[615] With this central column came what are
described as two floating castles, which were no doubt batteries to
cover the landing of the troops. On the right hand and the left were the
provincials, uniformed in blue, regiment after regiment, from
Massachusetts, Connecticut, New York, New Jersey, and Rhode Island.
Behind them all came the bateaux, loaded with stores and baggage, and
the heavy flatboats that carried the artillery, while a rear-guard of
provincials and regulars closed the long procession.[616]
[Footnote 615: See Appendix G.]
[Footnote 616: _Letter from Lake George_, in _Boston News Letter_. Even
Rogers, the ranger, speaks of the beauty of the scene.]
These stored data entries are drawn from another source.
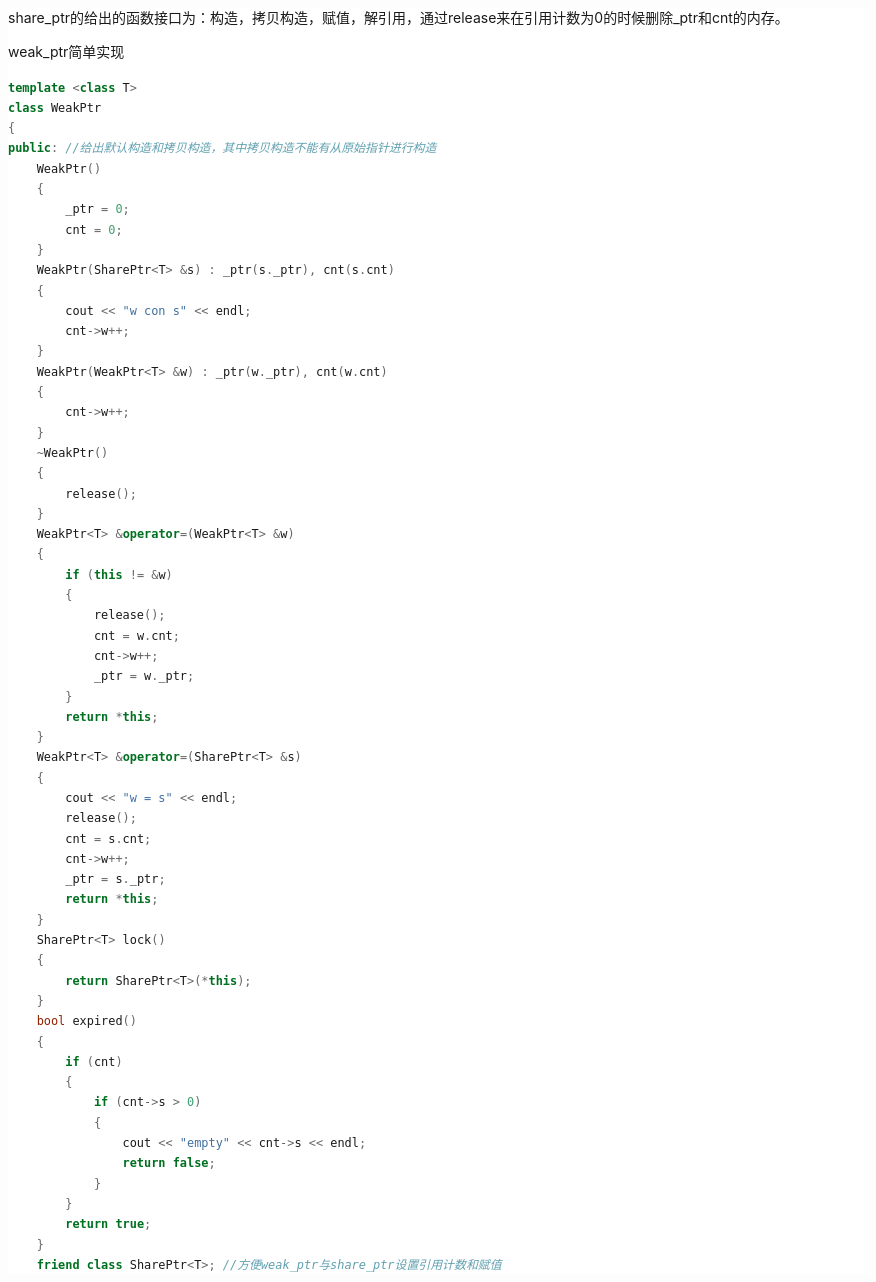 share_ptr的给出的函数接口为：构造，拷贝构造，赋值，解引用，通过release来在引用计数为0的时候删除_ptr和cnt的内存。

weak_ptr简单实现



```cpp
template <class T>
class WeakPtr
{
public: //给出默认构造和拷贝构造，其中拷贝构造不能有从原始指针进行构造
    WeakPtr()
    {
        _ptr = 0;
        cnt = 0;
    }
    WeakPtr(SharePtr<T> &s) : _ptr(s._ptr), cnt(s.cnt)
    {
        cout << "w con s" << endl;
        cnt->w++;
    }
    WeakPtr(WeakPtr<T> &w) : _ptr(w._ptr), cnt(w.cnt)
    {
        cnt->w++;
    }
    ~WeakPtr()
    {
        release();
    }
    WeakPtr<T> &operator=(WeakPtr<T> &w)
    {
        if (this != &w)
        {
            release();
            cnt = w.cnt;
            cnt->w++;
            _ptr = w._ptr;
        }
        return *this;
    }
    WeakPtr<T> &operator=(SharePtr<T> &s)
    {
        cout << "w = s" << endl;
        release();
        cnt = s.cnt;
        cnt->w++;
        _ptr = s._ptr;
        return *this;
    }
    SharePtr<T> lock()
    {
        return SharePtr<T>(*this);
    }
    bool expired()
    {
        if (cnt)
        {
            if (cnt->s > 0)
            {
                cout << "empty" << cnt->s << endl;
                return false;
            }
        }
        return true;
    }
    friend class SharePtr<T>; //方便weak_ptr与share_ptr设置引用计数和赋值
```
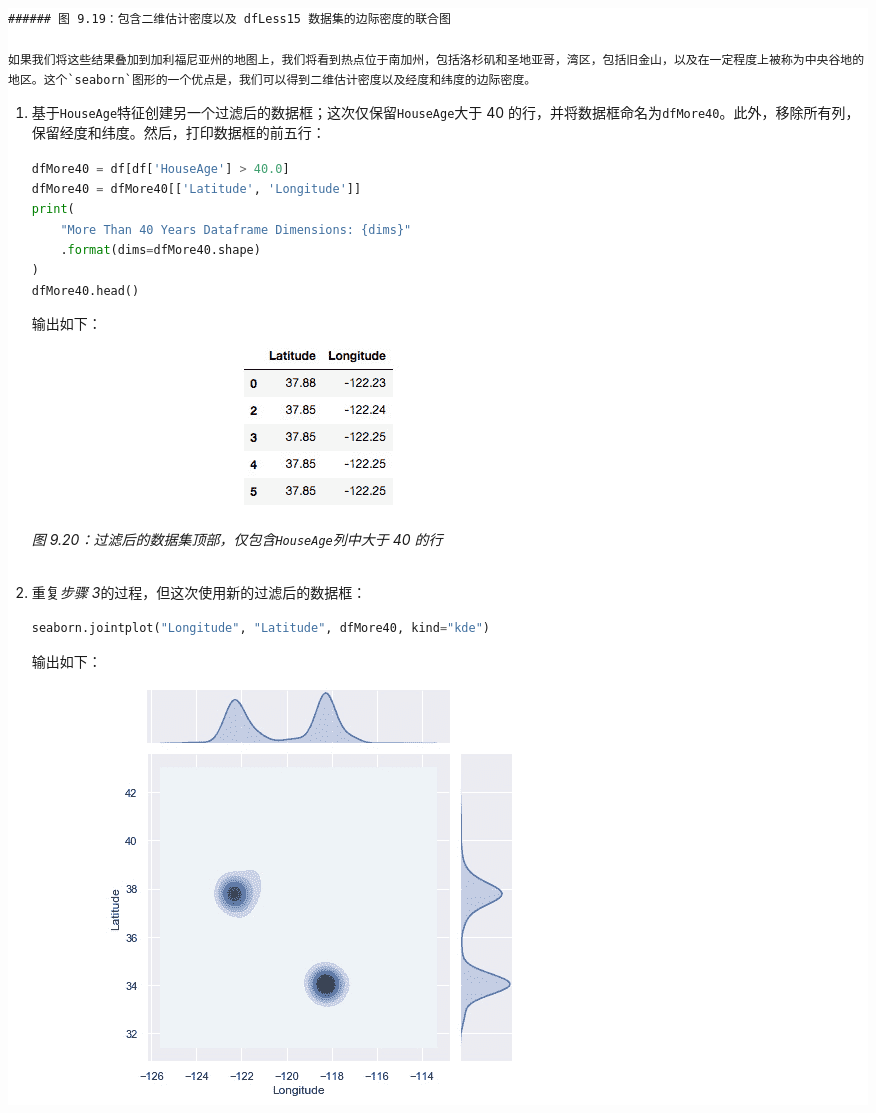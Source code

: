     ###### 图 9.19：包含二维估计密度以及 dfLess15 数据集的边际密度的联合图

    如果我们将这些结果叠加到加利福尼亚州的地图上，我们将看到热点位于南加州，包括洛杉矶和圣地亚哥，湾区，包括旧金山，以及在一定程度上被称为中央谷地的地区。这个`seaborn`图形的一个优点是，我们可以得到二维估计密度以及经度和纬度的边际密度。

1.  基于`HouseAge`特征创建另一个过滤后的数据框；这次仅保留`HouseAge`大于 40 的行，并将数据框命名为`dfMore40`。此外，移除所有列，保留经度和纬度。然后，打印数据框的前五行：

    ```py
    dfMore40 = df[df['HouseAge'] > 40.0]
    dfMore40 = dfMore40[['Latitude', 'Longitude']]
    print(
        "More Than 40 Years Dataframe Dimensions: {dims}"
        .format(dims=dfMore40.shape)
    )
    dfMore40.head()
    ```

    输出如下：

    ![图 9.20：过滤后的数据集顶部，仅包含`HouseAge`列中大于 40 的行    ](img/C12626_09_20.jpg)

    ###### 图 9.20：过滤后的数据集顶部，仅包含`HouseAge`列中大于 40 的行

1.  重复*步骤 3*的过程，但这次使用新的过滤后的数据框：

    ```py
    seaborn.jointplot("Longitude", "Latitude", dfMore40, kind="kde")
    ```

    输出如下：

    ![图 9.21：包含二维估计密度以及 dfMore40 数据集的边际密度的联合图    ](img/C12626_09_21.jpg)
At five in the afternoon they reached Sabbath-Day Point, twenty-five
miles down the lake, where they stopped till late in the evening,
waiting for the baggage and artillery, which had lagged behind; and here
Lord Howe, lying on a bearskin by the side of the ranger, John Stark,
questioned him as to the position of Ticonderoga and its best points of
approach. At about eleven o'clock they set out again, and at daybreak
entered what was then called the Second Narrows; that is to say, the
contraction of the lake where it approaches its outlet. Close on their
left, ruddy in the warm sunrise, rose the vast bare face of Rogers Rock,
whence a French advanced party, under Langy and an officer named
Trepezec, was watching their movements.